The Prevalence of Mental Illness
Millions of Americans are affected by mental illness annually; it is a widespread health issue that permeates every level of society. According to the National Alliance on Mental Illness, in 2021, 22.8 percent of U.S. adults, equivalent to 57.8 million people, experienced some form of mental illness, representing roughly one in every five adults. More specifically, serious mental illness, such as schizophrenia and bipolar disorder, affected 5.5 percent of U.S. adults, about 14.1 million people, demonstrating the profound scope of mental health issues that require significant attention and resources.
It is important to note that mental illness affects people differently. One person with schizophrenia may be chronically low functioning and require significant assistance even when optimally treated. Another person with the same illness may be a chaired professor at a major university when the illness is well controlled but require compulsory treatment in a locked psychiatric hospital during acute episodes of schizophrenia.
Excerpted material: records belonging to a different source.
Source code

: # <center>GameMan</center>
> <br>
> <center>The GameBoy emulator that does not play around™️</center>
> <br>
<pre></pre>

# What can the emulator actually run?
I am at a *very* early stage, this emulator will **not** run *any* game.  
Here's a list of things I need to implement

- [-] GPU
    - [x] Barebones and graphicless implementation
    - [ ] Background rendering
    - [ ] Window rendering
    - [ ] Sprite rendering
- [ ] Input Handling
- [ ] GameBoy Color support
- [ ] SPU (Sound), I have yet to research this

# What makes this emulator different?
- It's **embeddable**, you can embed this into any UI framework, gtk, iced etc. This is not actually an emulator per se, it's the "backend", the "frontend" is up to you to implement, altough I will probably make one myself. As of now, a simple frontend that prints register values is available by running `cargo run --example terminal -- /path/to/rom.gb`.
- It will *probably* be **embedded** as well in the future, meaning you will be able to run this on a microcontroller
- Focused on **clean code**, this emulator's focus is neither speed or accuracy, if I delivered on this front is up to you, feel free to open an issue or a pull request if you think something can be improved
The prevalence of mental illness among U.S. youth is similarly alarming, with 16.5 percent of those aged 6 to 17 experiencing a mental health disorder in 2016, totaling 7.7 million young individuals. Based on the experience of child and adolescent psychiatric clinics, we expect that these statistics have worsened significantly since the COVID-19 pandemic.
The intersection of mental illness with substance use disorder is notable as well, with 7.6 percent of U.S. adults experiencing co-occurring conditions in 2021, equating to 19.4 million people.
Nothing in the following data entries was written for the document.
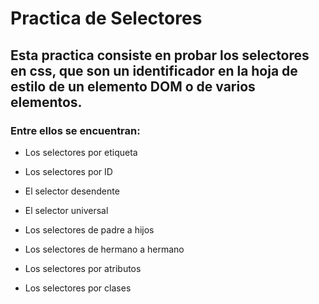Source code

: # Practica de Selectores

## Esta practica consiste en probar los selectores en css, que son un identificador en la hoja de estilo de un elemento DOM o de varios elementos.
### Entre ellos se encuentran:

- Los selectores por etiqueta 
  
-  Los selectores por ID
  
- El selector desendente 

- El selector universal 
  
- Los selectores de padre a hijos 
  
- Los selectores de hermano a hermano 
  
- Los selectores por atributos 
  
- Los selectores por clases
Demographically, mental illness prevalence varies significantly, with higher rates observed in mixed/multiracial and LGBTQ+ populations, indicating the nuanced factors contributing to mental health disparities. Despite the clear need, the treatment rates reveal a significant gap: Only 47.2 percent of U.S. adults with mental illness received treatment in 2021. The delay between the onset of symptoms and treatment averages 11 years. The reason for this delay is multifactorial, and though various systemic insufficiencies are often cited as the reason for this treatment gap, a significant, and often overlooked, contributor is that persons with mental illness often lack insight into their conditions and do not want treatment. Other times, high-functioning professionals with mental illness may recognize they need treatment but avoid it out of fear of professional consequences. Such beliefs are prevalent in the legal, medical, and aviation fields, among others. The complex and high-stakes balancing act between professional organizations monitoring impaired professionals to protect the public and encouraging professionals to reach out for help if they need it is a subject that merits its own discussion.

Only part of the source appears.